• _What is required_: In this data, count the lines in which "IPFS" appears and give only that number.

### Information shown

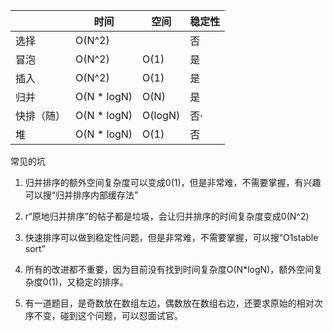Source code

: |            | 时间        | 空间    | 稳定性 |
| ---------- | ----------- | ------- | ------ |
| 选择       | O(N^2)      |         | 否     |
| 冒泡       | O(N^2)      | O(1)    | 是     |
| 插入       | O(N^2)      | O(1)    | 是     |
| 归并       | O(N * logN) | O(N)    | 是     |
| 快排（随） | O(N * logN) | O(logN) | 否·    |
| 堆         | O(N * logN) | O(1)    | 否     |



常见的坑

1. 归并排序的额外空间复杂度可以变成0(1)，但是非常难，不需要掌握，有兴趣可以搜“归并排序内部缓存法”

2. r“原地归并排序”的帖子都是垃圾，会让归并排序的时间复杂度变成0(N^2)

3. 快速排序可以做到稳定性问题，但是非常难，不需要掌握，可以搜“O1stable sort”
4. 所有的改进都不重要，因为目前没有找到时间复杂度O(N*logN)，额外空间复杂度0(1)，又稳定的排序。
5. 有一道题目，是奇数放在数组左边，偶数放在数组右边，还要求原始的相对次序不变，碰到这个问题，可以怼面试官。
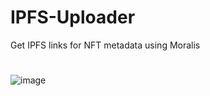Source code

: # IPFS-Uploader
Get IPFS links for NFT metadata using Moralis
#
![image](https://user-images.githubusercontent.com/38008294/174745680-d29f5c80-eabf-4014-b413-bada572a5cfc.png)
#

######

• _Result below_: 2